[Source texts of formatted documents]
****

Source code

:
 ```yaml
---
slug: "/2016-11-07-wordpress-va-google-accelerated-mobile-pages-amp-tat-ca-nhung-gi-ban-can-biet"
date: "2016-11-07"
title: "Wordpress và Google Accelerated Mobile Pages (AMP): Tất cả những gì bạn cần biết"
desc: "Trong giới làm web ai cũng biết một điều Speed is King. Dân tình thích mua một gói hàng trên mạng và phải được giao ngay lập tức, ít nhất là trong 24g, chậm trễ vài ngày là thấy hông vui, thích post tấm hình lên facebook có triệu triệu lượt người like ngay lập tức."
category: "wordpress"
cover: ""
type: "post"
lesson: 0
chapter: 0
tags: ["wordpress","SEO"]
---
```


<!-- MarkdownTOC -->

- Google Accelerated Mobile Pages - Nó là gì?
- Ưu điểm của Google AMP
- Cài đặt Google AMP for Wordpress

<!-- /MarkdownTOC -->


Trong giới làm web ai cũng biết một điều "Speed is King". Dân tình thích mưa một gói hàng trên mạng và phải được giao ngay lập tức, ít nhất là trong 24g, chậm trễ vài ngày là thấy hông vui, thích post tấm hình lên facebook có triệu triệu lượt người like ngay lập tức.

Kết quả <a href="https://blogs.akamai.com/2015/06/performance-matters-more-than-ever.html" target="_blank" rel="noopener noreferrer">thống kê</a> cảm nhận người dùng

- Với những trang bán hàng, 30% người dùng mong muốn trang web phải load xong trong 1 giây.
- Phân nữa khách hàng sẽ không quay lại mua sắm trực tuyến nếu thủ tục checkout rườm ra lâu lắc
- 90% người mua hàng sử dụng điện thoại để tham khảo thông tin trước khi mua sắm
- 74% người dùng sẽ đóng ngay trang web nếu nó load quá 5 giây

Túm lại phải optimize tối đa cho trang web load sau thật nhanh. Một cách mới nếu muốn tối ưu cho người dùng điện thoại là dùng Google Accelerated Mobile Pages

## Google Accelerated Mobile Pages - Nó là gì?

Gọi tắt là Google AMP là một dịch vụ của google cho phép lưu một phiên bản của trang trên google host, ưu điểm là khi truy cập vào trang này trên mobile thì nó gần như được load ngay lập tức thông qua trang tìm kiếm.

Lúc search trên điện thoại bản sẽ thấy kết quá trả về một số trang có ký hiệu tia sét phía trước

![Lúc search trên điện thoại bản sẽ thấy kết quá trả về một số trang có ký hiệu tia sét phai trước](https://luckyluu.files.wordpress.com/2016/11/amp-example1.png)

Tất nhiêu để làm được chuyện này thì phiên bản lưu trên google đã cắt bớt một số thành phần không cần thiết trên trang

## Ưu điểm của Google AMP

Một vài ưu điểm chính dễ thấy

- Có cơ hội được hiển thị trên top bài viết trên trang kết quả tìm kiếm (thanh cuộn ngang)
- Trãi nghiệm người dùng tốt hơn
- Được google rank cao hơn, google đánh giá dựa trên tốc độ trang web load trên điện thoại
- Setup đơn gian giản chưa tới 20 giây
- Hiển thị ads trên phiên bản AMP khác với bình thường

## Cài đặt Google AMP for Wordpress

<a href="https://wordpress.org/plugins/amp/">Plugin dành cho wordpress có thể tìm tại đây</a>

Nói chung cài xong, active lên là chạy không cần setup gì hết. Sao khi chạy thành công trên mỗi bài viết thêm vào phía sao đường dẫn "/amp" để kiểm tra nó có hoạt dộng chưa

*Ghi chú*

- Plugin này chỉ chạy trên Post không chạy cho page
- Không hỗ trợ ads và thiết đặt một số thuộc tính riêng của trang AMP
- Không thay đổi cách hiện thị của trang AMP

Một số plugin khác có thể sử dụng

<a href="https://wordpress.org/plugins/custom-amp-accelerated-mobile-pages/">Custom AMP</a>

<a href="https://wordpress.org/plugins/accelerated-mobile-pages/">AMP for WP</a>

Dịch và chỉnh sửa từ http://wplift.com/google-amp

****

• [About this task]
Look through the entries above. Extract each line with the word "plugins".

• [Response to this exercise]
<a href="https://wordpress.org/plugins/amp/">Plugin dành cho wordpress có thể tìm tại đây</a>
<a href="https://wordpress.org/plugins/custom-amp-accelerated-mobile-pages/">Custom AMP</a>
<a href="https://wordpress.org/plugins/accelerated-mobile-pages/">AMP for WP</a>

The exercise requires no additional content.